As of now, the fact remains: Davis is first and foremost a shot blocker. For the time being, teams have to consider the worst-case scenario: Can a one-way force be worth that much to a team and, indeed, to the league as a whole?

"You can see the potential there. But there is a vast difference between potential and actuality." -- John Thompson, former Georgetown coach

TIMING IS A FUNNY THING. If Davis was, for years, a shot blocker in search of a body, the NBA has been, for years, a league in search of Davis. The league, in fact, has been laying the groundwork for his arrival since the 1990s.

In 1995, Garnett set a new standard for mobile, hyperathletic big men; a few years later, Dirk Nowitzki introduced another archetype: the seven-foot superstar with the range and touch of a 2-guard. In 2004, to counter the sludgelike play that had begun to affect its television ratings, the league altered its rules (or at least their enforcement) to allow greater freedom on the perimeter. No more hand-checks meant guards were now free to create space; shooters could pop out with impunity. Soon, the point guard displaced the center as the game's most indispensable position. Stretch 4's (power forwards with range) emerged as essential elements of most offenses.

Into this world enters Davis, whose search-and-destroy approach to shot blocking threatens the tyranny of guards and long-bomb forwards. "With the exception of Garnett, there's no defensive lock-down power forward who can guard the perimeter and block shots," says NBA writer Ethan Sherwood Strauss. "Davis has the ability to do that, and it could change the game. Teams are excited to get the guy who will eliminate that advantage, the guy who will be the antidote." In other words, the other players in this draft fill identifiable needs. Davis, unless he's a total bust, adds a new dimension. It's less about how good he is than it is about teams feeling he's an experiment they can't afford to pass up.

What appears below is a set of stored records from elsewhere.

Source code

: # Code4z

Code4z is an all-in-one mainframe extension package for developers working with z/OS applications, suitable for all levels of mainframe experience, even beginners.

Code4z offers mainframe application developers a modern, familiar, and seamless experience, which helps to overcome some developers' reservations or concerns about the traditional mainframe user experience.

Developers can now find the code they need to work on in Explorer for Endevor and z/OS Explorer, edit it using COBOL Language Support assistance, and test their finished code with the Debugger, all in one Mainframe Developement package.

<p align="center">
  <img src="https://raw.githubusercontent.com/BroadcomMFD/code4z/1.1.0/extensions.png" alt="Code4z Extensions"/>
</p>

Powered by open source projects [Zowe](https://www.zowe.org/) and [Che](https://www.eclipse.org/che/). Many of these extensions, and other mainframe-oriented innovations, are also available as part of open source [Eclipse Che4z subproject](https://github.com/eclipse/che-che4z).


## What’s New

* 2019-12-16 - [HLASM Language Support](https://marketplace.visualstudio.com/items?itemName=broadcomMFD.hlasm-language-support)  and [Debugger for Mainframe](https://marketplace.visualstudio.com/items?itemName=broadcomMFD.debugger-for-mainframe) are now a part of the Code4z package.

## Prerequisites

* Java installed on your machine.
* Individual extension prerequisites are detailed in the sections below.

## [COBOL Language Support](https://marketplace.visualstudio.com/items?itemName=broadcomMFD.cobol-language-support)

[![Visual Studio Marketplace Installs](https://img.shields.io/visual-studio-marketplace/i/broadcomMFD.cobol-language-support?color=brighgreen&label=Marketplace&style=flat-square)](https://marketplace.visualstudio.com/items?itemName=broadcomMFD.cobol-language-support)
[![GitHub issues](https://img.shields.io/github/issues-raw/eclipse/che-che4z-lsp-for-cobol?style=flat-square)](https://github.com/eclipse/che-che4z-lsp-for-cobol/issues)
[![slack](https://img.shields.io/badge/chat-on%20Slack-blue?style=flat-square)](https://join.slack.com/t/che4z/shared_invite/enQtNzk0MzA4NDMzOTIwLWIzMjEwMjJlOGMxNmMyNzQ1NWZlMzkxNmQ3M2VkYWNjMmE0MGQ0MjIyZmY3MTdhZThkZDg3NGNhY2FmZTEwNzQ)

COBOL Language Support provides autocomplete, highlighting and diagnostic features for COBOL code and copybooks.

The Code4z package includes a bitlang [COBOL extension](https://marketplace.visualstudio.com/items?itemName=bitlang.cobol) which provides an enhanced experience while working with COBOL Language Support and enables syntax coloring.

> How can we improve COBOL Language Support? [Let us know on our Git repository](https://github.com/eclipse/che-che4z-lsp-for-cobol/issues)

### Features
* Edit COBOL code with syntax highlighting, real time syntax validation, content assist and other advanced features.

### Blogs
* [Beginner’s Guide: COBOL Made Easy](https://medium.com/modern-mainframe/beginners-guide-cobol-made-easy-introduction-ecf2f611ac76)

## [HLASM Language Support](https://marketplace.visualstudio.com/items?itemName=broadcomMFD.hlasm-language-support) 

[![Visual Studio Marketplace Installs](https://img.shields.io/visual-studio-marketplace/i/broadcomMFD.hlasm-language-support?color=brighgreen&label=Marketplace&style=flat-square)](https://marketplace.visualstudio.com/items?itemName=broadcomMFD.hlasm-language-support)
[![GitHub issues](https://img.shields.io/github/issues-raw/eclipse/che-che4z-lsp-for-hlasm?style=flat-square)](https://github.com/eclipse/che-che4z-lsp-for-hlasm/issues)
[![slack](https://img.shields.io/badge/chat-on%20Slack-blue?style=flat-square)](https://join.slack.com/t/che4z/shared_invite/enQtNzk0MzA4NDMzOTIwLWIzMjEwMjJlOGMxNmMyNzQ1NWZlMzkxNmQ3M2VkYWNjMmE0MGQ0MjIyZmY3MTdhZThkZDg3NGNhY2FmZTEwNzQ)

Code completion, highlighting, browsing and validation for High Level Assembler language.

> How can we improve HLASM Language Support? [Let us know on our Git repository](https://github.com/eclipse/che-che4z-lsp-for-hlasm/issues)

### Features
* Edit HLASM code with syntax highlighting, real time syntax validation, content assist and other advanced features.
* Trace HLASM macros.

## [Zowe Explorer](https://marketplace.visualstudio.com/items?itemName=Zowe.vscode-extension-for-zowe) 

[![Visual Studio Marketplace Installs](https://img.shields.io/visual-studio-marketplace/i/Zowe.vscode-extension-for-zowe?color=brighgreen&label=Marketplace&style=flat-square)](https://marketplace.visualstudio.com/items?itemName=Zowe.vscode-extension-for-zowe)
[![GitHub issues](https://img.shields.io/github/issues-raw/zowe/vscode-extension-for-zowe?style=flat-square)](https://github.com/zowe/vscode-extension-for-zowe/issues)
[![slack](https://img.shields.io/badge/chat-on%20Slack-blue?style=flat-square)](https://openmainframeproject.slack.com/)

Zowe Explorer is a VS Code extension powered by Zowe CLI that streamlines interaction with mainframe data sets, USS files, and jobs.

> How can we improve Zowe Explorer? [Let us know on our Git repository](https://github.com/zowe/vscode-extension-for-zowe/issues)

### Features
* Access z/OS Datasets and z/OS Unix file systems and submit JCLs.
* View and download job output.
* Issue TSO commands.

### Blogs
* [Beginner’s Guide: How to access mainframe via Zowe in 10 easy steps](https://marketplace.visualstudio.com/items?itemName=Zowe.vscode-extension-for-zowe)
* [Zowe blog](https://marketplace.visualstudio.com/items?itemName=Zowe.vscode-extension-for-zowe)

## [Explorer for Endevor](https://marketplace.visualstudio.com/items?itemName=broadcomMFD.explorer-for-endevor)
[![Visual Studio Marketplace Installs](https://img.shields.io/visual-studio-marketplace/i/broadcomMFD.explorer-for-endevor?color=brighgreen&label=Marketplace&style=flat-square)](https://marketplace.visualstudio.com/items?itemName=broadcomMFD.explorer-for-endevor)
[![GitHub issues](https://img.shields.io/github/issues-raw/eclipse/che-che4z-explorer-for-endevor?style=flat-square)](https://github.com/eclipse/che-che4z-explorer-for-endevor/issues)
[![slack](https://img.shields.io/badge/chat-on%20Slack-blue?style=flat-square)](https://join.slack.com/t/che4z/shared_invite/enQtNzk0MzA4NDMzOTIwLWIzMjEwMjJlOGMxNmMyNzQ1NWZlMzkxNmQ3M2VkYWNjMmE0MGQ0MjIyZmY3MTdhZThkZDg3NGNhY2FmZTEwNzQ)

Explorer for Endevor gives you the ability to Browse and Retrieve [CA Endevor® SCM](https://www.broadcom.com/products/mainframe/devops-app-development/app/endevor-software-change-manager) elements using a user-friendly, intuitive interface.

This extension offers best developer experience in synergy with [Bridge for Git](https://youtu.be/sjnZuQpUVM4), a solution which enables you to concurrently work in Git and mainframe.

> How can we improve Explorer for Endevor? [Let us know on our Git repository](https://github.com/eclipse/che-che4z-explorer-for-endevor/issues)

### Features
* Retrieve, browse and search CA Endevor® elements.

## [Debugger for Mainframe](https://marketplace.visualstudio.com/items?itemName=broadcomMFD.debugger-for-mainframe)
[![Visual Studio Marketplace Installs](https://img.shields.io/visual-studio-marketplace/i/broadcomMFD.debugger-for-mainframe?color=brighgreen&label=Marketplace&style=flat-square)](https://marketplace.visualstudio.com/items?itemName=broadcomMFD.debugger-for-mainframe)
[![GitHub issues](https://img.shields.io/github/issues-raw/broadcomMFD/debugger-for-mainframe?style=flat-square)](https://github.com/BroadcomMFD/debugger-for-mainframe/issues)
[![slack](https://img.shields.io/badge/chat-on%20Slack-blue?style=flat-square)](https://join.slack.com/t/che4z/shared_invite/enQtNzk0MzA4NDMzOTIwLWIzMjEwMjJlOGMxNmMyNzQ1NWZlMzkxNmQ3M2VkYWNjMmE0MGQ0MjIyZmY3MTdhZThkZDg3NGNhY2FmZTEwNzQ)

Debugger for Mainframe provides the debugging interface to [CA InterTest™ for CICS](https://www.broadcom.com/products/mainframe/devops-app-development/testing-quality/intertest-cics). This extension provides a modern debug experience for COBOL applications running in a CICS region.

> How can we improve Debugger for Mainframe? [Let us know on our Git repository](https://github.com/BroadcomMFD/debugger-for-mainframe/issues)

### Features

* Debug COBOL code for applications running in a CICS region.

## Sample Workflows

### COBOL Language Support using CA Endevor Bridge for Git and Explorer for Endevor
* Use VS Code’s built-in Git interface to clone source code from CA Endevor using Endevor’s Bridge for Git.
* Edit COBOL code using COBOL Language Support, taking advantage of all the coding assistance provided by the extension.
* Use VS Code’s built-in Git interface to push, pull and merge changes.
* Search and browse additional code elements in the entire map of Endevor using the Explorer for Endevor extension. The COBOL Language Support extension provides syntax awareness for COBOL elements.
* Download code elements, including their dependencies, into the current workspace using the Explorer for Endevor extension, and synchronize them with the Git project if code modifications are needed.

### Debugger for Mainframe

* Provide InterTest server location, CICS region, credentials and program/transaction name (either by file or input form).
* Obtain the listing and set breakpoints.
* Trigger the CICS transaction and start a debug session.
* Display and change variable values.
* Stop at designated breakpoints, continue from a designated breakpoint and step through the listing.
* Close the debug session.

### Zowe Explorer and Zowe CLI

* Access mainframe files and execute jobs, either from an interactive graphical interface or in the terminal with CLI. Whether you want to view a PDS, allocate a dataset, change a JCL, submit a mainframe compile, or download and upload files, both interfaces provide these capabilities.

Unless he's a total bust ...

For the past five years, stats guru Pelton has calculated projected Wins Above Replacement Player for every incoming rookie. In that time, only four such players have netted a projected WARP of more than 5.0 -- DeJuan Blair (5.7), Kevin Love (5.2), Greg Oden (5.2) and Davis (5.2). The first is now a fringe starter. The second is an All-Star. The third is a cautionary tale. The fourth -- as of now -- is little more than a tantalizingly tall tale.

Today, when teams look at Anthony Davis, they see both the future and the past -- the evolution of a rare species once thought to be extinct. The question is: Can Davis actually be that player, or is he just the first to raise the possibility that he exists?